Tuesday, June 26, 2007

European Christianity

There is the old "joke" about the armed rebels who burst into a church in some Christian-unfriendly nation. Brandishing their Kalashnikovs, they warn that all unbelievers have thirty seconds to leave the premises. After the building empties out, they announce to the small minority that remained to face death rather than to renounce their faith, "Well, now that the pretenders are gone, let's get down to some serious worship!"

Maybe, just maybe, something like that—a vigorous and healthy culling of the visible church, is what is happening in Europe. Perhaps it's not, as we have assumed, that European Christianity is dying. Perhaps, instead, we are witnessing only the welcome demise of the bloated, pseudo-Christian state church.
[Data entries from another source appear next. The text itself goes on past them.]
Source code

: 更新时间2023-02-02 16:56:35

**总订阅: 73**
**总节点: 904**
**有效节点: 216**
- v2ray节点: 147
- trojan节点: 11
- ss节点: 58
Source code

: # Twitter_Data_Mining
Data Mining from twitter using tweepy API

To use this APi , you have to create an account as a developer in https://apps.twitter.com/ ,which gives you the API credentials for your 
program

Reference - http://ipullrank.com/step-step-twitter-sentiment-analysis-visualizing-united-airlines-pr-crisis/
And while the cathedrals are now little more than museums, there is, in Europe, a vital core of believers who, unlike the cultural Christians of the state churches of their parents and grandparents, are adherents of a true, saving faith.

Such is the premise of this Foreign Policy article by Philip Jenkins, distinguished professor of history and religious studies at Penn State University.

Jenkins writes, concerning the European Church:

In fact, the rapid decline in the continent's church attendance over the past 40 years may have done Europe a favor. It has freed churches of trying to operate as national entities that attempt to serve all members of society. Today, no church stands a realistic chance of incorporating everyone. Smaller, more focused bodies, however, can be more passionate, enthusiastic, and rigorously committed to personal holiness. To use a scientific analogy, when a star collapses, it becomes a white dwarf—smaller in size than it once was, but burning much more intensely. Across Europe, white-dwarf faith communities are growing within the remnants of the old mass church.

It's enough to rekindle the optimism of this postmillennialist.